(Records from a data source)
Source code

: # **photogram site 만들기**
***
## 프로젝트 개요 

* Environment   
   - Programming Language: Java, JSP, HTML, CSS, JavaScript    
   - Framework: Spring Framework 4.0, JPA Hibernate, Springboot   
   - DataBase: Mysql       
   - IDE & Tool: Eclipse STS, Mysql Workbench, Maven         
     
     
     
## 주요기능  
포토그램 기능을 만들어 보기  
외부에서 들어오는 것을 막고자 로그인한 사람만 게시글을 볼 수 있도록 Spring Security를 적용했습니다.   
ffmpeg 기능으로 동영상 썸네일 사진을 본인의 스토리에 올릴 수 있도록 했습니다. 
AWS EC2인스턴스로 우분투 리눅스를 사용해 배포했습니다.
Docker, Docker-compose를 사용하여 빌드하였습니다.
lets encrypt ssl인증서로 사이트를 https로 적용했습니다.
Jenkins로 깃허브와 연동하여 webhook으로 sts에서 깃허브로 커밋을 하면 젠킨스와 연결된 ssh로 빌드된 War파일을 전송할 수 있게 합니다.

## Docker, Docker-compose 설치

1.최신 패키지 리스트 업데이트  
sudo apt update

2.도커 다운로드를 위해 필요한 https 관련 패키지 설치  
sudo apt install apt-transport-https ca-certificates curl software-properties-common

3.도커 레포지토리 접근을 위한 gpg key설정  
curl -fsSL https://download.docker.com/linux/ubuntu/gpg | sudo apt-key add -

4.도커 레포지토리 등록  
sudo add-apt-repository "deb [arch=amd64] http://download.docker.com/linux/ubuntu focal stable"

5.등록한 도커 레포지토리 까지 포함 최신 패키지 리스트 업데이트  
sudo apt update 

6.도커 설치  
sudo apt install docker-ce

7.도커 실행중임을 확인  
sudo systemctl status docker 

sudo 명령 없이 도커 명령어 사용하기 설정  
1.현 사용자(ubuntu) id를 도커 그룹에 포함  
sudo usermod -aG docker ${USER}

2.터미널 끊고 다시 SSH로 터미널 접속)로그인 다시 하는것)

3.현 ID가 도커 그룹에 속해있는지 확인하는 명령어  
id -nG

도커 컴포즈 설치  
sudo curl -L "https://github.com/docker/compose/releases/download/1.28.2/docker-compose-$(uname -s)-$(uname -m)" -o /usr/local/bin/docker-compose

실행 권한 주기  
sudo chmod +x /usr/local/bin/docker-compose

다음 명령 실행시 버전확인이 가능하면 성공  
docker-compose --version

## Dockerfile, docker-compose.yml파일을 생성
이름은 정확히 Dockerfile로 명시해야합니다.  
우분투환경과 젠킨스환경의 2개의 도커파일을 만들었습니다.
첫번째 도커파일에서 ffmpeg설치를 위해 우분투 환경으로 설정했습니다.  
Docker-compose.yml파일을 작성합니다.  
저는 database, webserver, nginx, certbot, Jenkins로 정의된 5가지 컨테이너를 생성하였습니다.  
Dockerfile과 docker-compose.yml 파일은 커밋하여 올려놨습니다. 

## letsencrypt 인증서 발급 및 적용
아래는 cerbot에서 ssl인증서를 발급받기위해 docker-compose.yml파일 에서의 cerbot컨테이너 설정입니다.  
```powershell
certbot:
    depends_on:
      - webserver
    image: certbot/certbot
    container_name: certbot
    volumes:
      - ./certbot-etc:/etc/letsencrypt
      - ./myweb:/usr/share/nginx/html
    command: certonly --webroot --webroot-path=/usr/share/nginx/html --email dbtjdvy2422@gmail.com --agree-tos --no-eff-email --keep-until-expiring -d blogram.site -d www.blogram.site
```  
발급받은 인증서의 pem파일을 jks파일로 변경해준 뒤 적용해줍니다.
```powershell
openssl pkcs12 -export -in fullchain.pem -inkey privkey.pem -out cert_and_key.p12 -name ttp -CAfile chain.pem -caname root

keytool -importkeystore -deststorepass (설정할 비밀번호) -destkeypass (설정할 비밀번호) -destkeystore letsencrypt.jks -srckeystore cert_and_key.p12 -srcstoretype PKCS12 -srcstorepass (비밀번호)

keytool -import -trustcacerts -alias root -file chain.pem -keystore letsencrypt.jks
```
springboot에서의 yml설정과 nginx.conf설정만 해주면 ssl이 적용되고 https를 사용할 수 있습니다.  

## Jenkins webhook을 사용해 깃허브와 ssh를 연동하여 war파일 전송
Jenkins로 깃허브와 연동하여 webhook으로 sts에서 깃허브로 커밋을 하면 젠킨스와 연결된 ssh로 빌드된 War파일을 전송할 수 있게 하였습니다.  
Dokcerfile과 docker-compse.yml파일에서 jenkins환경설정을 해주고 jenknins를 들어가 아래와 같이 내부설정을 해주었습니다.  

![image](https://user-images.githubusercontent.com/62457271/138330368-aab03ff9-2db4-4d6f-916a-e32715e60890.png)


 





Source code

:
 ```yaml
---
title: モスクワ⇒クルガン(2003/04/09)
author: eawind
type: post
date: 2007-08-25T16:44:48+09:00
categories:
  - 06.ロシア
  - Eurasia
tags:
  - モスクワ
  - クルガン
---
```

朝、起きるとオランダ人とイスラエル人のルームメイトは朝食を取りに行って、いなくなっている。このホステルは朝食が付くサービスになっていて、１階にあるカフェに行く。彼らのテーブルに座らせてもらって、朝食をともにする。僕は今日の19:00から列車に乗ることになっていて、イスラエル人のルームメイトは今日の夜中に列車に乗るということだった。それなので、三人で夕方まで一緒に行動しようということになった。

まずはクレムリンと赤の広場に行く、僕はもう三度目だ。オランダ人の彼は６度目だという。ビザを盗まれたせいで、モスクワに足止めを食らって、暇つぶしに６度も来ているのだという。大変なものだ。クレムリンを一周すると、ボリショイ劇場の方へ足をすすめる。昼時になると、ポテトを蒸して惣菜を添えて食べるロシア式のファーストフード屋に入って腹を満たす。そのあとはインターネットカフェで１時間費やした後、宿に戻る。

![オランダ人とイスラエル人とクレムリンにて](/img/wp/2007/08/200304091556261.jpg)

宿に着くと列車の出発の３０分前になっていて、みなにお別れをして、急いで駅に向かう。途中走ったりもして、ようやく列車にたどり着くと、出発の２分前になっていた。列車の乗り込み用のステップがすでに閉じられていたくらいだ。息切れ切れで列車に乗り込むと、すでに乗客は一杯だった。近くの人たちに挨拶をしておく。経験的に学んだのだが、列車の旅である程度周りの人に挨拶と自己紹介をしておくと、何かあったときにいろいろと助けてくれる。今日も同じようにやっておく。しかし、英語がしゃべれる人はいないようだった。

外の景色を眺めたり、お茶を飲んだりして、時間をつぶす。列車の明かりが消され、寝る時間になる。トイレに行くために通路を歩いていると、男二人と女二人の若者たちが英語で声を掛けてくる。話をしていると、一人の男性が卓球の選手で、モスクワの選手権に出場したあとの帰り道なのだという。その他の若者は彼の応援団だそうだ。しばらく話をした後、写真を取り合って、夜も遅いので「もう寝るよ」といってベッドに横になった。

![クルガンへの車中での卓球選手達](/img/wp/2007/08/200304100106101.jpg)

## Your task
Show every line from the entries that includes the word "linux".

## Answer space
curl -fsSL https://download.docker.com/linux/ubuntu/gpg | sudo apt-key add -
sudo add-apt-repository "deb [arch=amd64] http://download.docker.com/linux/ubuntu focal stable"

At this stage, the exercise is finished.